The Power of PLAY to Beat Winter Blues
How do you beat winter blues? Does anyone else get sort of bluesy during the winter? After moving from year-round sunny Arizona to four-season Utah, it took me a few years to realize that the sluggish, gloomy, “can’t seem to get my motor going” struggle wasn’t me. Phew, it isn’t a character flaw— or maybe it is, but at least it’s a temporary character flaw. Snow and freezing wind in December is fine. I love a white Christmas. I’m even game for some snow-man building and downhill sledding in January, but as February d-r-a-g-s into March and the sky is still gray and gloomy, I become convinced that I will never see the sun or green grass again. I want to stay hidden under my bed covers and it seems to take a Herculean effort to get me out of bed and moving in the morning.
Learning that my wintertide melancholy was a real thing (seasonal affective disorder) and was common (I’m joined by 10 million Americans), I felt empowered to take back my February & March and rediscover my winter wonderland. Here are three ways I’ve given myself permission to play away the winter blues.

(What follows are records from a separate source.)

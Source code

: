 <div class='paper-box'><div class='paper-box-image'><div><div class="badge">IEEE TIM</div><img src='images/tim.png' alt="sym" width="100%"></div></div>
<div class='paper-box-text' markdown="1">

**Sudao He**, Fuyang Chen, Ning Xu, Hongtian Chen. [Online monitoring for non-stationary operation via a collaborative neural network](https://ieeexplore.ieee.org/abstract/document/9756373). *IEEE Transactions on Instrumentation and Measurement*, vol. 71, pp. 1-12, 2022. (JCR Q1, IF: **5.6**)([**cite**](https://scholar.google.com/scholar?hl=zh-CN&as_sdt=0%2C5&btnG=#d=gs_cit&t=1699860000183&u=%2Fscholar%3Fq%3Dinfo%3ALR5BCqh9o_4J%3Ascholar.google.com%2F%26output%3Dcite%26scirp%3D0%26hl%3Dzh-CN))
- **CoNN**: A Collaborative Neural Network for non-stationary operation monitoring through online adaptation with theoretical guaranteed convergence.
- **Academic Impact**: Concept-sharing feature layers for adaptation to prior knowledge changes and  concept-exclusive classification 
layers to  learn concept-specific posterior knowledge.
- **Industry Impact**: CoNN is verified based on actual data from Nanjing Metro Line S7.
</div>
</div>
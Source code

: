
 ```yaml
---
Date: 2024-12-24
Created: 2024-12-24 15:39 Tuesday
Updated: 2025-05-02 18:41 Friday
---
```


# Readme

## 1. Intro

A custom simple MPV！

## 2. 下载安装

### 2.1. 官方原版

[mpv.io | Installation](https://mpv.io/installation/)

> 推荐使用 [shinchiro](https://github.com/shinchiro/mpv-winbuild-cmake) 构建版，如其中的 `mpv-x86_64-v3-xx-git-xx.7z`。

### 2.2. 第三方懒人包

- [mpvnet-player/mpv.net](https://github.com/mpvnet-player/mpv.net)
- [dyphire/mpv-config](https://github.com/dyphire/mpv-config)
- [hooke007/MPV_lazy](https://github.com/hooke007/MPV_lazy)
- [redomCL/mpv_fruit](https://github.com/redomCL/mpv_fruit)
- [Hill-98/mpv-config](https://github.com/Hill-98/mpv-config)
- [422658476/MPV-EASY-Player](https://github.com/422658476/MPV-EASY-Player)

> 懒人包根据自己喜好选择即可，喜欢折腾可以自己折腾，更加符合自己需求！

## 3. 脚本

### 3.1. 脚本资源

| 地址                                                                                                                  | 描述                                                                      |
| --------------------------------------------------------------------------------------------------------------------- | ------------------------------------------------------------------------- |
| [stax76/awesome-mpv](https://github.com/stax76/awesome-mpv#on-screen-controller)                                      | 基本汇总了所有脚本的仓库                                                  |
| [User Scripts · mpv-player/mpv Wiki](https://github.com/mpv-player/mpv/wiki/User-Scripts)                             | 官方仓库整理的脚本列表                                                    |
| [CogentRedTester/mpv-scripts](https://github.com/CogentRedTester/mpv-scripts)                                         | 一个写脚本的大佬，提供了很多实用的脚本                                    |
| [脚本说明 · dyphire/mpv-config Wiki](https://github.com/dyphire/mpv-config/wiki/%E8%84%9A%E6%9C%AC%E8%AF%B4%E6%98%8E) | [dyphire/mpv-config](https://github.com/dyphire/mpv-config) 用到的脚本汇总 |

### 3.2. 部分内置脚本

Finding a PLAYFUL Way to MOVE My Body
Exercise in snowy winter was a challenge for me since my go-to routine was out-door walks. But I dislike slipping on icy sidewalks. I’m a wimp in cold weather. So after a series of immobile winters I knew I had to figure out a way to keep moving from January until the sun came out again. If not for my own mental health, then at least for my family’s. I tried the treadmill at the local rec center, but running in place like a hamster—not super exciting. I needed a fun, playful way to move. Something I could look forward to. Something I would actually want to leave my warm, cozy bed covers to do.
I’d read about the multiple benefits of kinetic jumping, from clearing the lymph nodes and boosting your immune system to stimulating a sluggish thyroid and increasing Serotin levels. I needed all of those benefits to help beat winter blues.

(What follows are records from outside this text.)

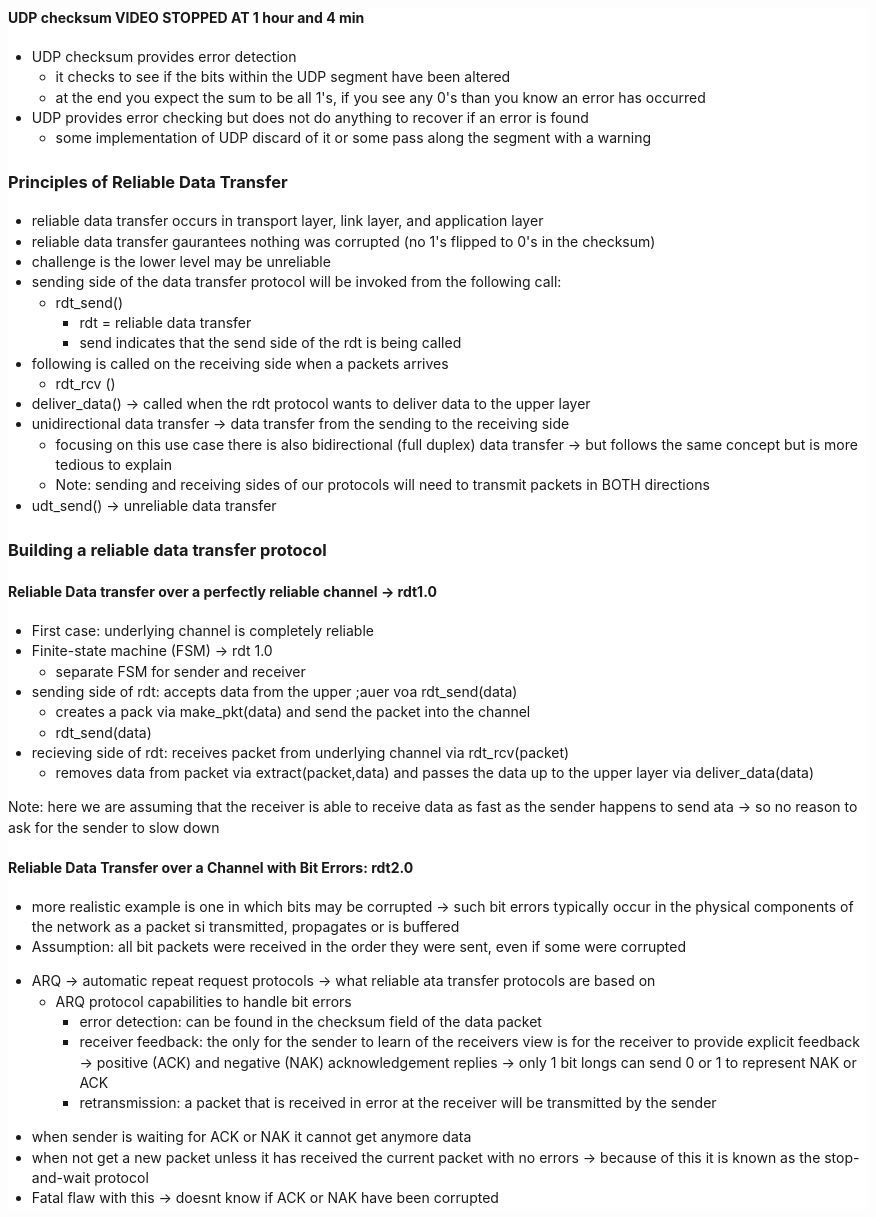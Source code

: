 #### UDP checksum VIDEO STOPPED AT 1 hour and 4 min

- UDP checksum provides error detection 
    - it checks to see if the bits within the UDP segment have been altered 
    - at the end you expect the sum to be all 1's, if you see any 0's than you know an error has occurred 
- UDP provides error checking but does not do anything to recover if an error is found 
    - some implementation of UDP discard of it or some pass along the segment with a warning

### Principles of Reliable Data Transfer 

- reliable data transfer occurs in transport layer, link layer, and application layer 
- reliable data transfer gaurantees nothing was corrupted (no 1's flipped to 0's in the checksum)
- challenge is the lower level may be unreliable 
- sending side of the data transfer protocol will be invoked from the following call:
    - rdt_send()
        - rdt = reliable data transfer
        - send indicates that the send side of the rdt is being called
- following is called on the receiving side when a packets arrives 
    - rdt_rcv ()
- deliver_data() -> called when the rdt protocol wants to deliver data to the upper layer 
- unidirectional data transfer -> data transfer from the sending to the receiving side 
    - focusing on this use case there is also bidirectional (full duplex) data transfer -> but follows the same concept but is more tedious to explain 
    - Note: sending and receiving sides of our protocols will need to transmit packets in BOTH directions
- udt_send() -> unreliable data transfer 

### Building a reliable data transfer protocol

#### Reliable Data transfer over a perfectly reliable channel -> rdt1.0

- First case: underlying channel is completely reliable 
- Finite-state machine (FSM) -> rdt 1.0
    - separate FSM for sender and receiver 
- sending side of rdt: accepts data from the upper ;auer voa rdt_send(data)
    - creates a pack via make_pkt(data) and send the packet into the channel 
    - rdt_send(data)
- recieving side of rdt: receives packet from underlying channel via rdt_rcv(packet)
    - removes data from packet via extract(packet,data) and passes the data up to the upper layer via deliver_data(data)

Note: here we are assuming that the receiver is able to receive data as fast as the sender happens to send ata -> so no reason to ask for the sender to slow down 

#### Reliable Data Transfer over a Channel with Bit Errors: rdt2.0 

- more realistic example is one in which bits may be corrupted -> such bit errors typically occur in the physical components of the network as a packet si transmitted, propagates or is buffered 
- Assumption: all bit packets were received in the order they were sent, even if some were corrupted 
* ARQ -> automatic repeat request protocols -> what reliable ata transfer protocols are based on 
    - ARQ protocol capabilities to handle bit errors 
        - error detection: can be found in the checksum field of the data packet 
        - receiver feedback: the only for the sender to learn of the receivers view is for the receiver to provide explicit feedback -> positive (ACK) and negative 
        (NAK) acknowledgement replies -> only 1 bit longs can send 0 or 1 to represent NAK or ACK
        - retransmission: a packet that is received in error at the receiver will be transmitted by the sender 
- when sender is waiting for ACK or NAK it cannot get anymore data 
- when not get a new packet unless it has received the current packet with no errors -> because of this it is known as the stop-and-wait protocol 
- Fatal flaw with this -> doesnt know if ACK or NAK have been corrupted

And jumping on a trampoline felt a lot more like play than like exercise.
Santa’s elves brought me a minitrampoline for Christmas and I spent the rest of January, February and March jumping my way right out of winter blues.
PLAYING Outside Again
While waking up and jumping to 80s cardio tunes got me out of bed in the morning, I still struggled with feeling cooped up indoors. It was time to make a decision. I decided that winter was cold and that I could still go outside. Mind-blowing, I know. But it was for me. I just decided that I could still go for walks outside. I could put on gloves and earmuffs. My nose would turn pink and drip and I would live. I changed my mind that walks had to happen first thing in the morning and I started going for walks at lunchtime.
Miracles happen when I make a decision, when I set an intention: a friend starting inviting me for spontaneous afternoon walks. This winter I have spent more time outdoors and the cold hasn’t bothered me. I feel more energized. I don’t feel like I’m dragging through winter. In fact, I can hardly believe it’s already March.

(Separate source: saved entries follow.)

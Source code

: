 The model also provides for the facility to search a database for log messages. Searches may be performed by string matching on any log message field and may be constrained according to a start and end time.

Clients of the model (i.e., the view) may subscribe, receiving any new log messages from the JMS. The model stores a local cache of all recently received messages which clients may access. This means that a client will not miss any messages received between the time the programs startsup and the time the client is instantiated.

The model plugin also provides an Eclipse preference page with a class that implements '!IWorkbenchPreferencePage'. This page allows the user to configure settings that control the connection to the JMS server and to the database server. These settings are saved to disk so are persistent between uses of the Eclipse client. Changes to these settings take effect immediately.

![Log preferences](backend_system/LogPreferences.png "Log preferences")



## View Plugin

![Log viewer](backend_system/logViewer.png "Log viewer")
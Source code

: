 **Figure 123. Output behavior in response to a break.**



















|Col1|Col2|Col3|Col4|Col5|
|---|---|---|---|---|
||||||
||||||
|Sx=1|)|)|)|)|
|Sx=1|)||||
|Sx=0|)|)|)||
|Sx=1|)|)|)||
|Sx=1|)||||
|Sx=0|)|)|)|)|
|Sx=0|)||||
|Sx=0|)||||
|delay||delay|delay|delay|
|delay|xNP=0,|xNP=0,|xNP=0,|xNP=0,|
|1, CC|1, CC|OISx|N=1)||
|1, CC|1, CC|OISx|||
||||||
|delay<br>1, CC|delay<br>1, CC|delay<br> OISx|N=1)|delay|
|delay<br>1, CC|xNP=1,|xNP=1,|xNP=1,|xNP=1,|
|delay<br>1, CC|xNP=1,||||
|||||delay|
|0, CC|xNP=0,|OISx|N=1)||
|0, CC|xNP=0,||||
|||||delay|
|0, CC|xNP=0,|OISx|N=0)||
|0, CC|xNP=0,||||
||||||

Planning a PLAYFUL Winter Getaway
The third way I’ve made winter more playful is to give myself permission to take advantage of opportunities to getaway. If my husband has a business trip, I give myself permission to ask for help with the kids and tag along. A change of scenery (especially if the weather is warm!) is effective medicine for winter blues. I’ve also found that winter is a great time to go on a writer’s retreat. The kids have fewer sports activities, I’m not as occupied working in the yard & garden, and I can usually find great rates on an airbnb. Holing away with a mug of hot chocolate and a manuscript feels like medicinal hibernation. And I get a lot of work done, too.
For moms with young kids, an overnight getaway may not be in the cards, but you don’t have to travel far or spend money to have a change of scenery. One of the most healing things I discovered when my kids were young was to getaway one night a week to the local library where I could curl up in a couch with a stack of the most recent periodicals and read short articles (nothing too brainy) or even just flip through the pictures. If you’re an introvert like me, any time alone is extremely recharging. If you’re an extrovert, you probably want to plan a night out with friends. In either case, looking forward to some adventures on your calendar will help winter feel more exciting than tedious.
Make Winter Fun
The bottom line is that while winter is cold and gray, it is also magical. Giving yourself permission to play through winter helps you maximize the benefits of winter and diminish the gloom. Find fun ways to stay active. Find a local state park with inexpensive ski rental options. In Utah, the Wasatch State Park offers a $12 cross country package that includes all the equipment rental. This makes a great Saturday afternoon getaway adventure.
Have some fun discovering your winter adventurous self. Making a decision to be more adventurous and giving yourself permission to be more playful can really help to beat those winter blues.